EXERCISE REQUIREMENTS -> Work out the number of lines with the word "scholarships" in the material below, then reply with that number only.

MATERIALS PROVIDED ->
%%

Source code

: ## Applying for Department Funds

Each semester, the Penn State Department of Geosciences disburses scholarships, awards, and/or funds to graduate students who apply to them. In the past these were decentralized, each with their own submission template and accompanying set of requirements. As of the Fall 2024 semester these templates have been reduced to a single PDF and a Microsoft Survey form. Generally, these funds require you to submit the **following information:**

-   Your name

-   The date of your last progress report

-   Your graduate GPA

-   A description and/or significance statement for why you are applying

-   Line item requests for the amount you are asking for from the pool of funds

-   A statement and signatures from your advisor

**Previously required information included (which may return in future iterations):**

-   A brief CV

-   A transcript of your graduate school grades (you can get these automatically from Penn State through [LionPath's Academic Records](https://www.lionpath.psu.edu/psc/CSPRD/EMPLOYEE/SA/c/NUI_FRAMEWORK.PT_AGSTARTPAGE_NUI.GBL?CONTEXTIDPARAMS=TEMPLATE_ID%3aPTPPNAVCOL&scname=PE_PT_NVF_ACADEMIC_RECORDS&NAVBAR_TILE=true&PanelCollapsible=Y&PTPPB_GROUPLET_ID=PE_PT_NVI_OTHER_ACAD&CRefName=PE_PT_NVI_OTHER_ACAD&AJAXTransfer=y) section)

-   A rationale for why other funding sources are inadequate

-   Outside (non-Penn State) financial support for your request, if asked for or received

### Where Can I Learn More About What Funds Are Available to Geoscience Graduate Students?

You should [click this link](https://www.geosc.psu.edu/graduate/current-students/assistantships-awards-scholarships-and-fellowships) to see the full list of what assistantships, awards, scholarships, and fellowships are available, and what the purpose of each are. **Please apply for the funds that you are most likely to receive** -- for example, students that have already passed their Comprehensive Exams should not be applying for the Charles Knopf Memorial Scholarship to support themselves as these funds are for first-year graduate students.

%%

RESPONSE TO THE TASK -> 2